12 novembre 2008

Madagascar & États-unis au temps de Ranavalona III

L’éclatante et espérée victoire de Barack Obama a été saluée avec un enthousiasme indescriptible tant aux États-unis qu’en de nombreux pays. A part les autorités russes qui affectent n’attendre aucun changement de la politique américaine, ou les dictatures dont on ne sait rien parce que les citoyens n’y ont pas la parole, une grande vague d’espoir a déferlé dans les médias et sur lnternet. Comme il n’est pas aisé de parler d’un sujet qui a déjà été traité sous beaucoup d’angles, je l’aborde après avoir lu les réactions des Malgaches sur le web, exprimées chez eux et au sein de la diaspora.

Pourquoi les Malgaches ? Parce que leurs réactions n’étaient pas moins enthousiastes, avec des motivations variées ;  parce que  je m’intéresse, mes lecteurs le savent, à l’histoire de ce pays dont 5O% de mes gênes proviennent et encore parce que Madagascar représente parfaitement cette notion de métissage dont il est beaucoup question depuis qu’un « métis » est devenu, après quelques autres, une célébrité mondiale et pas dans le domaine du sport, une fois n’est pas coutume. L’idée de rapprocher un homme politique américain d’origine à moitié africaine et Madagascar veut également faire écho à un bref moment de l’histoire de l’île peu avant sa conquête par la France coloniale, à la fin du 19e siècle.

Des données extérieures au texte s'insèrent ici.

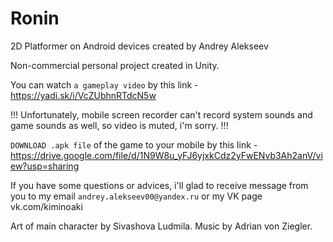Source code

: # Ronin
2D Platformer on Android devices created by Andrey Alekseev

Non-commercial personal project created in Unity.

You can watch `a gameplay video` by this link - https://yadi.sk/i/VcZUbhnRTdcN5w

!!! Unfortunately, mobile screen recorder can't record system sounds and game sounds as well, so video is muted, i'm sorry. !!!

`DOWNLOAD .apk file` of the game to your mobile by this link - https://drive.google.com/file/d/1N9W8u_yFJ6yjxkCdz2yFwENvb3Ah2anV/view?usp=sharing

If you have some questions or advices, i'll glad to receive message from you to my email `andrey.alekseev00@yandex.ru` or my VK page vk.com/kiminoaki

Art of main character by Sivashova Ludmila.
Music by Adrian von Ziegler.
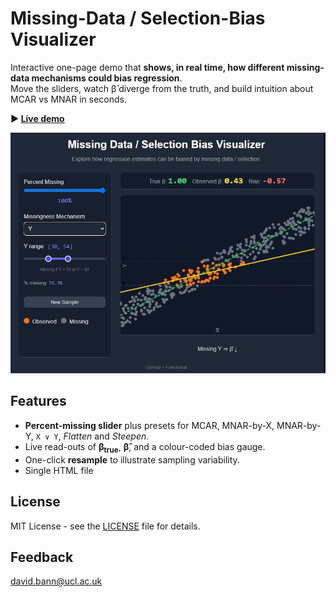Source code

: # Missing-Data / Selection-Bias Visualizer
Interactive one-page demo that **shows, in real time, how different missing-data mechanisms could bias regression**.  
Move the sliders, watch β̂ diverge from the truth, and build intuition about MCAR vs MNAR in seconds.

**▶️ [Live demo](https://dbann.github.io/selection/)**

![Screenshot of the visualiser in action](screenshot.jpg)

## Features
- **Percent-missing slider** plus presets for MCAR, MNAR-by-X, MNAR-by-Y, `X ∨ Y`, *Flatten* and *Steepen*.
- Live read-outs of **β<sub>true</sub>**, **β̂**, and a colour-coded bias gauge.
- One-click **resample** to illustrate sampling variability.
- Single HTML file 

## License
MIT License - see the [LICENSE](LICENSE) file for details.

## Feedback
david.bann@ucl.ac.uk 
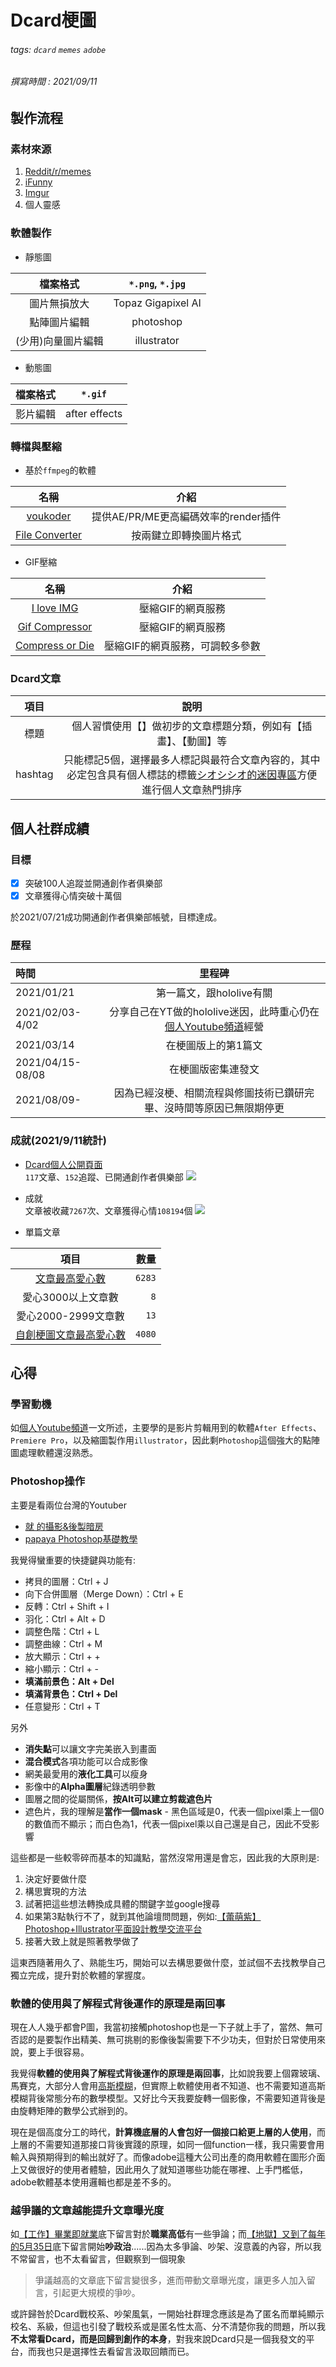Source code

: # Dcard梗圖
###### tags: `dcard` `memes` `adobe`
###### 撰寫時間 : 2021/09/11

## 製作流程
### 素材來源
1. [Reddit/r/memes](https://www.reddit.com/r/memes/)
2. [iFunny](https://ifunny.co/)
3. [Imgur](https://imgur.com/)
4. 個人靈感

### 軟體製作
- 靜態圖

|檔案格式|`*.png`, `*.jpg`|
|:-:|:-:|
|圖片無損放大|Topaz Gigapixel AI|
|點陣圖片編輯|photoshop|
|(少用)向量圖片編輯|illustrator|

- 動態圖

|檔案格式|`*.gif`|
|:-:|:-:|
|影片編輯|after effects|

### 轉檔與壓縮
- 基於`ffmpeg`的軟體

|名稱|介紹|
|:-:|:-:|
|[voukoder](https://www.voukoder.org/)|提供AE/PR/ME更高編碼效率的render插件|
|[File Converter](https://file-converter.org/)|按兩鍵立即轉換圖片格式|

- GIF壓縮

|名稱|介紹|
|:-:|:-:|
|[I love IMG](https://www.iloveimg.com/compress-image/compress-gif)|壓縮GIF的網頁服務|
|[Gif Compressor](https://gifcompressor.com/)|壓縮GIF的網頁服務|
|[Compress or Die](https://compress-or-die.com/gif)|壓縮GIF的網頁服務，可調較多參數|



### Dcard文章
|項目|說明|
|:-:|:-:|
|標題|個人習慣使用【】做初步的文章標題分類，例如有【插畫】、【動圖】等|
|hashtag|只能標記5個，選擇最多人標記與最符合文章內容的，其中必定包含具有個人標誌的標籤[シオシシオ的迷因專區](https://www.dcard.tw/topics/%E3%82%B7%E3%82%AA%E3%82%B7%E3%82%B7%E3%82%AA%E7%9A%84%E8%BF%B7%E5%9B%A0%E5%B0%88%E5%8D%80)方便進行個人文章熱門排序|

## 個人社群成績
### 目標
- [x] 突破100人追蹤並開通創作者俱樂部
- [X] 文章獲得心情突破十萬個

於2021/07/21成功開通創作者俱樂部帳號，目標達成。

### 歷程
|時間|里程碑|
|:-|:-:|
|2021/01/21|第一篇文，跟hololive有關|
|2021/02/03-4/02|分享自己在YT做的hololive迷因，此時重心仍在[個人Youtube頻道](https://hackmd.io/@HsuChiChen/youtube)經營|
|2021/03/14|在梗圖版上的第1篇文|
|2021/04/15-08/08|在梗圖版密集連發文|
|2021/08/09-|因為已經沒梗、相關流程與修圖技術已鑽研完畢、沒時間等原因已無限期停更|

### 成就(2021/9/11統計)
- [Dcard個人公開頁面](https://www.dcard.tw/@chenneil90121)<br>
`117`文章、`152`追蹤、已開通創作者俱樂部
![](https://i.imgur.com/Gzqr3Ts.png)

- 成就<br>
文章被收藏`7267`次、文章獲得心情`108194`個
![](https://i.imgur.com/oCXa1bn.jpg)

- 單篇文章<br>

|項目|數量|
|:-:|-:|
|[文章最高愛心數](https://www.dcard.tw/f/meme/p/236638233)|`6283`|
|愛心3000以上文章數|`8`|
|愛心2000-2999文章數|`13`|
|[自創梗圖文章最高愛心數](https://www.dcard.tw/f/meme/p/236010577)|`4080`|

## 心得
### 學習動機
如[個人Youtube頻道](https://hackmd.io/@HsuChiChen/youtube)一文所述，主要學的是影片剪輯用到的軟體`After Effects`、`Premiere Pro`，以及縮圖製作用`illustrator`，因此剩`Photoshop`這個強大的點陣圖處理軟體還沒熟悉。

### Photoshop操作
主要是看兩位台灣的Youtuber
- [就 的攝影&後製暗房](https://www.youtube.com/channel/UC99744pPNzMlmQ9O3Xy2XIg)
- [papaya Photoshop基礎教學](https://www.youtube.com/watch?v=Ah8-LWR9LeU&list=PL7enJ2-v6SPnQe5bqB0xupPSRpynhzH_E)


我覺得蠻重要的快捷鍵與功能有:
- 拷貝的圖層：Ctrl + J
- 向下合併圖層（Merge Down）：Ctrl + E
- 反轉：Ctrl + Shift + I
- 羽化：Ctrl + Alt + D
- 調整色階：Ctrl + L
- 調整曲線：Ctrl + M
- 放大顯示：Ctrl + +
- 縮小顯示：Ctrl +  -
- **填滿前景色：Alt + Del**
- **填滿背景色：Ctrl + Del**
- 任意變形：Ctrl + T

另外
- **消失點**可以讓文字完美嵌入到畫面
- **混合模式**各項功能可以合成影像
- 網美最愛用的**液化工具**可以瘦身
- 影像中的**Alpha圖層**紀錄透明參數
- 圖層之間的從屬關係，**按Alt可以建立剪裁遮色片**
- 遮色片，我的理解是**當作一個mask** - 黑色區域是0，代表一個pixel乘上一個0的數值而不顯示；而白色為1，代表一個pixel乘以自己還是自己，因此不受影響

這些都是一些較零碎而基本的知識點，當然沒常用還是會忘，因此我的大原則是:
1. 決定好要做什麼
2. 構思實現的方法
3. 試著把這些想法轉換成具體的關鍵字並google搜尋
4. 如果第3點執行不了，就到其他論壇問問題，例如:[【蕾萌紫】Photoshop+Illustrator平面設計教學交流平台](https://www.facebook.com/groups/1707741355928453)
5. 接著大致上就是照著教學做了

這東西隨著用久了、熟能生巧，開始可以去構思要做什麼，並試個不去找教學自己獨立完成，提升對於軟體的掌握度。

### 軟體的使用與了解程式背後運作的原理是兩回事
現在人人幾乎都會P圖，我當初接觸photoshop也是一下子就上手了，當然、無可否認的是要製作出精美、無可挑剔的影像後製需要下不少功夫，但對於日常使用來說，要上手很容易。

我覺得**軟體的使用與了解程式背後運作的原理是兩回事**，比如說我要上個霧玻璃、馬賽克，大部分人會用[高斯模糊](https://zh.wikipedia.org/wiki/%E9%AB%98%E6%96%AF%E6%A8%A1%E7%B3%8A)，但實際上軟體使用者不知道、也不需要知道高斯模糊背後常態分布的數學模型。又好比今天我要旋轉一個影像，不需要知道背後是由旋轉矩陣的數學公式辦到的。

現在是個高度分工的時代，**計算機底層的人會包好一個接口給更上層的人使用**，而上層的不需要知道那接口背後實踐的原理，如同一個function一樣，我只需要會用輸入與預期得到的輸出就好了。而像adobe這種大公司出產的商用軟體在圖形介面上又做很好的使用者體驗，因此用久了就知道哪些功能在哪裡、上手門檻低，adobe軟體基本使用邏輯也都是差不多的。

### 越爭議的文章越能提升文章曝光度
如[【工作】畢業即就業](https://www.dcard.tw/f/meme/p/236414358)底下留言對於**職業高低**有一些爭論；而[【地獄】又到了每年的5月35日](https://www.dcard.tw/f/meme/p/236165863)底下留言開始**吵政治**......因為太多爭論、吵架、沒意義的內容，所以我不常留言，也不太看留言，但觀察到一個現象
> 爭議越高的文章底下留言變很多，進而帶動文章曝光度，讓更多人加入留言，引起更大規模的爭吵。

或許歸咎於Dcard戰校系、吵架風氣，一開始社群理念應該是為了匿名而單純顯示校名、系級，但這也引發了戰校系或是匿名性太高、分不清楚你我的問題，所以我**不太常看Dcard，而是回歸到創作的本身**，對我來說Dcard只是一個我發文的平台，而我也只是選擇性去看留言汲取回饋而已。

Carte de Madagascar en 1895

Seules les personnes concernées par ce sujet savent que la Grande Ile était alors un état souverain ayant un politique étrangère qui ne se limitait pas aux contacts avec la France. Celle-ci légitimait sa volonté d’annexion par le fait qu’elle y avait planté son drapeau dès le 17e siècle (il y flotta pendant quelques années) et bien sûr, « pour y défendre ses intérêts ». Avant sa chute, la monarchie merina traitait en effet d’égal à égal avec plusieurs gouvernements européens et avec celui des Etats-Unis avec lesquels elle entretenait aussi des échanges commerciaux. Les tissus, de soie symbole d’amitié, présents offerts en 1886 au président Grover Cleveland par Ranavalona III, dernière reine de Madagascar, restent un témoignage précieux de ces relations d’état. Cela se passait dix avant que ne soit déposée la souveraine d’un pays aux facettes si multiples et sur des plans si divers qu’on a écrit qu’il est un petit continent.

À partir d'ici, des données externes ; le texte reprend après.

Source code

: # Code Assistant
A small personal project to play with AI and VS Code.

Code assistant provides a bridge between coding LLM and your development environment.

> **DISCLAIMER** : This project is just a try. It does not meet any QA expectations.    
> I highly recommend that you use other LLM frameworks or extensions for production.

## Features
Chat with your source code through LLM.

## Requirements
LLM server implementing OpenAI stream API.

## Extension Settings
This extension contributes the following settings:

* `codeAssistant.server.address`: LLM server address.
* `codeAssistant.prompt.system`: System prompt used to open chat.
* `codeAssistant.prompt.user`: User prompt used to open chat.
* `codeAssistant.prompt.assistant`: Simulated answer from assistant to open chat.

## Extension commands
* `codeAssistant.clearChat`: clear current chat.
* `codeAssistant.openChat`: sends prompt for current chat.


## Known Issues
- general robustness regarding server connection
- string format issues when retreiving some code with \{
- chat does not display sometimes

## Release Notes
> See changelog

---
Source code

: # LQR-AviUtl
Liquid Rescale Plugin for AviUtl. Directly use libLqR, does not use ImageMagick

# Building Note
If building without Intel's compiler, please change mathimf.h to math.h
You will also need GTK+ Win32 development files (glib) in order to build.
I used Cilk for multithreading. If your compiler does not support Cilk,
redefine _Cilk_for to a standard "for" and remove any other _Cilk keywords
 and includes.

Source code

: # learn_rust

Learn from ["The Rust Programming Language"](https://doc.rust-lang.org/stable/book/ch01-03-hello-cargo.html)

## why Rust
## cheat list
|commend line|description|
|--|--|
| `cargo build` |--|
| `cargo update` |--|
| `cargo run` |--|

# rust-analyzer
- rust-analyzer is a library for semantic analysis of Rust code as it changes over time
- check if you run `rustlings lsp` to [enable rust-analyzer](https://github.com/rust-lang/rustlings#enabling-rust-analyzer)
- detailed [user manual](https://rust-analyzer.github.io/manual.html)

Sur le plan humain, pour n’aborder que celui-ci d’autant qu’il est de circonstance, Madagascar est une mosaïque de types physiques. Les vagues successives de populations qui se sont installés et intégrées dans l’île depuis le début de son peuplement (relativement récent) se traduisent par une diversité de couleurs d’épidermes qui vont du noir au presque blanc! Africains, Indonésiens, Arabes, Européens, Indiens en ont fait un melting pot avant la lettre et il n’est pas facile d’établir les parts biologiques respectives de ces apports successifs.

jeunes filles malgaches (1925)

« Vierges [sic] malgaches lisant « Septimanie » dans les jardins de la Résidence de Soavinandrianak [sic], à 135 kilomètres de Tananarive ». Ces jeunes filles des hautes terres centrales de Madagascar donnent un bon aperçu de la diversité des types physiques malgaches.Photo d’origine inconnue encartée avec cette légende approximative dans le numéro de Noël 1925 de « Septimanie ».

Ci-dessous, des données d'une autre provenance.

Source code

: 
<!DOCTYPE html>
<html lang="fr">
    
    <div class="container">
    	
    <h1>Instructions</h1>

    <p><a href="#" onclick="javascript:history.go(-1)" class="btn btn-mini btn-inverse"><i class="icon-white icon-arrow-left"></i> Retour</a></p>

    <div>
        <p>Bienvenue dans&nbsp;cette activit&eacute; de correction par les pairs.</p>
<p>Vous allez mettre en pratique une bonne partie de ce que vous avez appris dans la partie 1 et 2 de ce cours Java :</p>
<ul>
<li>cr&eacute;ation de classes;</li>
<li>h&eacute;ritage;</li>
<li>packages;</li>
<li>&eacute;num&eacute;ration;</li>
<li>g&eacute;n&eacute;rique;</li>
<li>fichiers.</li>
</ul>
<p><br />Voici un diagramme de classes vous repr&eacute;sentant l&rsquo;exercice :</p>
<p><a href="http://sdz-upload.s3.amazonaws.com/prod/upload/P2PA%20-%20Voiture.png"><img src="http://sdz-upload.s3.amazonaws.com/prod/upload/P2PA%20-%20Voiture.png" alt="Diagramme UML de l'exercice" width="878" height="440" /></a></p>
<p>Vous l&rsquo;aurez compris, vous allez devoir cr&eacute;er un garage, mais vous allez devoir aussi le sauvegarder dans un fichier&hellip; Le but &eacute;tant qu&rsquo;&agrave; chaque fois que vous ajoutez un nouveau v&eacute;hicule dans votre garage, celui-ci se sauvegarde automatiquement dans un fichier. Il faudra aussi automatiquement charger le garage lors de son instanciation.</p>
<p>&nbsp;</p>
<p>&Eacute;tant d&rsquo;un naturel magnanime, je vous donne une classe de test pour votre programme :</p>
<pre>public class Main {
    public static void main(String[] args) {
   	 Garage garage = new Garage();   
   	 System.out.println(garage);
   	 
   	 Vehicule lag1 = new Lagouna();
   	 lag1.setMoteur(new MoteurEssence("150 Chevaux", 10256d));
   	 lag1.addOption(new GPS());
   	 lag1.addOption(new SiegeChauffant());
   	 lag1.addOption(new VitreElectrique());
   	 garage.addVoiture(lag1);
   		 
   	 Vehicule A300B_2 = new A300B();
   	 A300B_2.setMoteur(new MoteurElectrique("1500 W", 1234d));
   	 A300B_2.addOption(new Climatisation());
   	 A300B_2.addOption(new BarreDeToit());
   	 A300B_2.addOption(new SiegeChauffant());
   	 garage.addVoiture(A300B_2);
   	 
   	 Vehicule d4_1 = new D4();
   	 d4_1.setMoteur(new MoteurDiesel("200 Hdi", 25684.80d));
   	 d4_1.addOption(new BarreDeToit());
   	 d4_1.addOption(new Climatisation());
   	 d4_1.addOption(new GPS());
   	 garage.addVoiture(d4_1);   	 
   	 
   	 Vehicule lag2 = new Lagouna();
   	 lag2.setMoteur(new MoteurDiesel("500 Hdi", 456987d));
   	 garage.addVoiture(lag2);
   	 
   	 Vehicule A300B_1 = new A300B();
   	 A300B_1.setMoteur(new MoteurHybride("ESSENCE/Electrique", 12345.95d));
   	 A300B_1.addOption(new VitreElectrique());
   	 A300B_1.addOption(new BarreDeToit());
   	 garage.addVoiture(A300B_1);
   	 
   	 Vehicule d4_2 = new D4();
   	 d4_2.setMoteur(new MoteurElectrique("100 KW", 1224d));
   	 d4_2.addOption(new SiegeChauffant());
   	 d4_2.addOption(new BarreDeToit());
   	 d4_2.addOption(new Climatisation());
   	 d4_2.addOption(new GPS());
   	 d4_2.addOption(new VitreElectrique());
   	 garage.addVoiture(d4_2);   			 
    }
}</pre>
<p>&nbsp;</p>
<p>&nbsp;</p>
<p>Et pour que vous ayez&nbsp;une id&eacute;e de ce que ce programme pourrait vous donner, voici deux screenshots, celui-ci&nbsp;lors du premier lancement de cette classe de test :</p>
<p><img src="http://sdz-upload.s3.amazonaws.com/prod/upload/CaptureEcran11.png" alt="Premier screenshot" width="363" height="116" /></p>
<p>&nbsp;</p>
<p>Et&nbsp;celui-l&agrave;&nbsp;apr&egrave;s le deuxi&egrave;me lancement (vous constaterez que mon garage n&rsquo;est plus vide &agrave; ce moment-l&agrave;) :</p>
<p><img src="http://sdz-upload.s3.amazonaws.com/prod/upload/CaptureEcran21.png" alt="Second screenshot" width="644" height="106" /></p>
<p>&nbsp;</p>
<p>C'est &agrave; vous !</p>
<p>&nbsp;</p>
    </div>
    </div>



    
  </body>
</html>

La langue malayo-polynésienne contribue a l’unité de la nation malgré des variétés dialectales, à défaut d’une unité sociale qui tarde à se réaliser du fait des clivages ethniques et de castes hérités du passé. En outre, comme aux États-unis, l’esclavage a sévi à Madagascar et ces deux états ont aussi en commun ce peu glorieux passé dont il reste encore des traces. Métisse,  Madagascar l’est donc depuis ses origines ; ce qui fit dire à celui qui fut le premier président de cet état devenu une république après son accession à l’indépendance que : « les Malgaches étaient « les seuls véritables Afro-Asiatiques ».